The New York lawmaker, who made public an exchange of letters on the subject between himself and the Department, said that the Department has raised three “imperative points” in knocking down the Soviet claim. He said the Department feels:
1. That there “is clear evidence of the resort by the (Soviet) regime to discriminatory measures against Jews in access to higher education.”
2. That “the desecration of cemeteries, closing of synagogues, dispersing of prayer meetings, arrests of lay leaders, prohibitions of certain Jewish religious practices have been well established.”
3. That the Soviet dissemination of the letter “is a sign of increased sensitivity to charges of anti-Semitism and is no doubt calculated to counter recent foreign publicity of deliberate anti-Semitic actions by the Soviet regime.”
Senator Javits, who was specifically named in the Soviet letter as one who has made charges of anti-Semitism in Russia, told the Senate that he too believes the letter “to be an official Soviet reaction; and, rather than answering my original charges, it confirms and substantiates them.”
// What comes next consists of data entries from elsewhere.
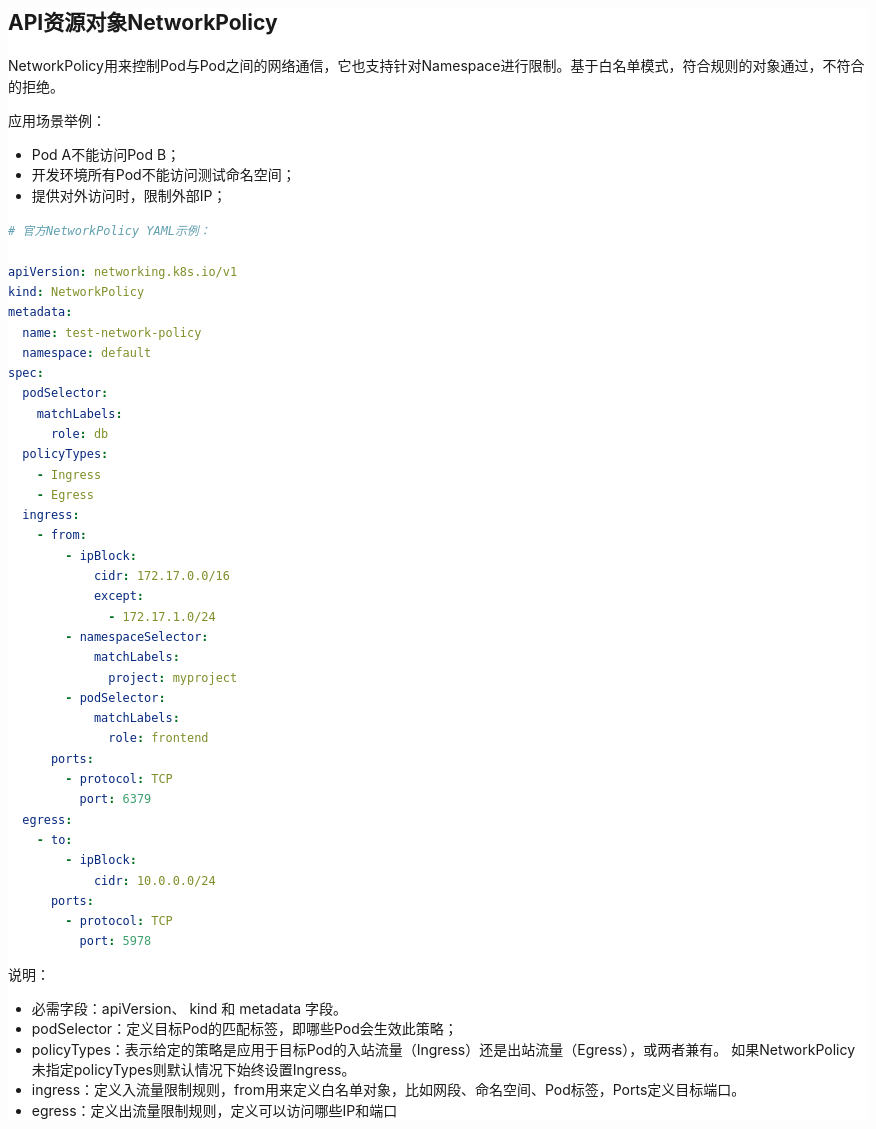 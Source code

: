 ## API资源对象NetworkPolicy
NetworkPolicy用来控制Pod与Pod之间的网络通信，它也支持针对Namespace进行限制。基于白名单模式，符合规则的对象通过，不符合的拒绝。  

应用场景举例：
- Pod A不能访问Pod B；
- 开发环境所有Pod不能访问测试命名空间；
- 提供对外访问时，限制外部IP；

```yaml
# 官方NetworkPolicy YAML示例：

apiVersion: networking.k8s.io/v1
kind: NetworkPolicy
metadata:
  name: test-network-policy
  namespace: default
spec:
  podSelector:
    matchLabels:
      role: db
  policyTypes:
    - Ingress
    - Egress
  ingress:
    - from:
        - ipBlock:
            cidr: 172.17.0.0/16
            except:
              - 172.17.1.0/24
        - namespaceSelector:
            matchLabels:
              project: myproject
        - podSelector:
            matchLabels:
              role: frontend
      ports:
        - protocol: TCP
          port: 6379
  egress:
    - to:
        - ipBlock:
            cidr: 10.0.0.0/24
      ports:
        - protocol: TCP
          port: 5978
```
说明：
- 必需字段：apiVersion、 kind 和 metadata 字段。
- podSelector：定义目标Pod的匹配标签，即哪些Pod会生效此策略；
- policyTypes：表示给定的策略是应用于目标Pod的入站流量（Ingress）还是出站流量（Egress），或两者兼有。 如果NetworkPolicy未指定policyTypes则默认情况下始终设置Ingress。
- ingress：定义入流量限制规则，from用来定义白名单对象，比如网段、命名空间、Pod标签，Ports定义目标端口。
- egress：定义出流量限制规则，定义可以访问哪些IP和端口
The State Department letter labeled as “misleading” some of the figures used in the open letter of last month, citing as an example the Yiddish language publication, “Sovietish Heimland,” which the Soviet Government boasts is evidence of the absence of official anti-Jewish feeling. The State Department pointed out that, in 1935, there were far more books and periodicals in Yiddish than those published today, and that their combined circulation far exceeded the circulation of the lone Yiddish publication currently being published.